(Your task):
Your task is to copy each line of the material that holds the word "github".

(Dataset extract):
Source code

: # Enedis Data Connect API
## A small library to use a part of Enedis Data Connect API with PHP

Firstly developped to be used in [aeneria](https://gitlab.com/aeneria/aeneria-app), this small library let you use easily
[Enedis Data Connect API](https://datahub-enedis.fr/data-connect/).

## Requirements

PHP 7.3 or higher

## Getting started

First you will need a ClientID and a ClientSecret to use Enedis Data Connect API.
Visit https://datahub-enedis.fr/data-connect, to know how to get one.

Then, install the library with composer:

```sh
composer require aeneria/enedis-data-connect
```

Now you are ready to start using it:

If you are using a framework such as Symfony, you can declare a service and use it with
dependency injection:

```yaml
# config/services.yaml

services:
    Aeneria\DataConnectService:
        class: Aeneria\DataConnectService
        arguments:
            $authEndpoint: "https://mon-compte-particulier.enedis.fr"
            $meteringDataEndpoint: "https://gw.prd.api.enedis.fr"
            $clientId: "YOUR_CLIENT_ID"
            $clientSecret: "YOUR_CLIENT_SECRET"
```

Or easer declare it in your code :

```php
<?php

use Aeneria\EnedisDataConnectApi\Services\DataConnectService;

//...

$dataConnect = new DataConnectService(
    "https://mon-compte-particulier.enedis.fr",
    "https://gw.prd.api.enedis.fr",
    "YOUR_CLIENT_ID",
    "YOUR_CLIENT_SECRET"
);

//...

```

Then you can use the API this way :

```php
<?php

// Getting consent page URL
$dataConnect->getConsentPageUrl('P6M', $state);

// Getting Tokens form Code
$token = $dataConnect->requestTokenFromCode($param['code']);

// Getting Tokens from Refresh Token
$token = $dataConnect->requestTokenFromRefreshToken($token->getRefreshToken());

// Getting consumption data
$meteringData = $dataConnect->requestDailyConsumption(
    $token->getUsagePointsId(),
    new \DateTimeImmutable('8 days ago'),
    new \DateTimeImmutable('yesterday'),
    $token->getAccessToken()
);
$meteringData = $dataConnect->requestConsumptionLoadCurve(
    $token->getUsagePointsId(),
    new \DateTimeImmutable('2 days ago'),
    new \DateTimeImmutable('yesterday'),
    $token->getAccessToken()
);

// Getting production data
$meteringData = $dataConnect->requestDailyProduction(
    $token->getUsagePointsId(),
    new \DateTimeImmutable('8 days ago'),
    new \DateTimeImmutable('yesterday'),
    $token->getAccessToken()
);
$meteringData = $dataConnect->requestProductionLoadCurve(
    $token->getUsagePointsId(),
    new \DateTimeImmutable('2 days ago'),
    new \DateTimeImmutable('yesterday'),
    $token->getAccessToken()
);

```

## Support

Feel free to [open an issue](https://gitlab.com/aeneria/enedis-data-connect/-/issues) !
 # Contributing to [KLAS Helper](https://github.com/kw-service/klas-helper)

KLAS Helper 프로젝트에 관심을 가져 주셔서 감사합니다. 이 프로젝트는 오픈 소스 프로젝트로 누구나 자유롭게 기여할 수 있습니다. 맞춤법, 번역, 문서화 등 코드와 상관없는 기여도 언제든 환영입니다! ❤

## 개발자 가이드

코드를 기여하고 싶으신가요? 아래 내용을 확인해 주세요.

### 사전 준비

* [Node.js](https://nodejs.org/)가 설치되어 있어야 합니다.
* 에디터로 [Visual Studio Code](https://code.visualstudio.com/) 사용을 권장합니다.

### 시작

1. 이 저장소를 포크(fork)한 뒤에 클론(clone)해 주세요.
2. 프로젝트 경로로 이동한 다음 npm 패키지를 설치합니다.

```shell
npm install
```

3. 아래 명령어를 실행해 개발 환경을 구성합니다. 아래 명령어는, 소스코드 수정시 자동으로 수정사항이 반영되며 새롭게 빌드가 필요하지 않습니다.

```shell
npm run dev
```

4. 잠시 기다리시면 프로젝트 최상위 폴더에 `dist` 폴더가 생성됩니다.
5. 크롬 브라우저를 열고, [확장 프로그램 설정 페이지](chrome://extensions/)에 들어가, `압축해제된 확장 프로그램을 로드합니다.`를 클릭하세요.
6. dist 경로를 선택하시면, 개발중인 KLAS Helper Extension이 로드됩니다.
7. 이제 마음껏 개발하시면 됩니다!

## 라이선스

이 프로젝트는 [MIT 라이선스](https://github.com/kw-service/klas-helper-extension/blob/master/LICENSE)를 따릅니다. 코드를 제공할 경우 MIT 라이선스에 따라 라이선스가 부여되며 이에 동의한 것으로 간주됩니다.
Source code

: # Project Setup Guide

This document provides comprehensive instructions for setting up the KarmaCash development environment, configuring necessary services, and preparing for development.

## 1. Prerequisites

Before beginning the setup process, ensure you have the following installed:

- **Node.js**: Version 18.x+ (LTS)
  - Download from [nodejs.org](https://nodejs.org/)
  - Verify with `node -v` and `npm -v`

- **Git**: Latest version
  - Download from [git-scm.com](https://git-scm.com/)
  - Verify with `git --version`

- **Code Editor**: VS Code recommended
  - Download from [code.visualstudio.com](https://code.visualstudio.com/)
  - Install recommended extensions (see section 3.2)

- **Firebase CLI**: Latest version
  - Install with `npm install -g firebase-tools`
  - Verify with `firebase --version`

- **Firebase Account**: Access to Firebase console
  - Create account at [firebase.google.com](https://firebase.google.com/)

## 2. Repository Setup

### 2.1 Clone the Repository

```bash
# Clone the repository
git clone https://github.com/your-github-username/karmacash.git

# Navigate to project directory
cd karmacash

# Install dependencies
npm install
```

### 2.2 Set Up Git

(Your response):
 # Contributing to [KLAS Helper](https://github.com/kw-service/klas-helper)
이 프로젝트는 [MIT 라이선스](https://github.com/kw-service/klas-helper-extension/blob/master/LICENSE)를 따릅니다. 코드를 제공할 경우 MIT 라이선스에 따라 라이선스가 부여되며 이에 동의한 것으로 간주됩니다.
git clone https://github.com/your-github-username/karmacash.git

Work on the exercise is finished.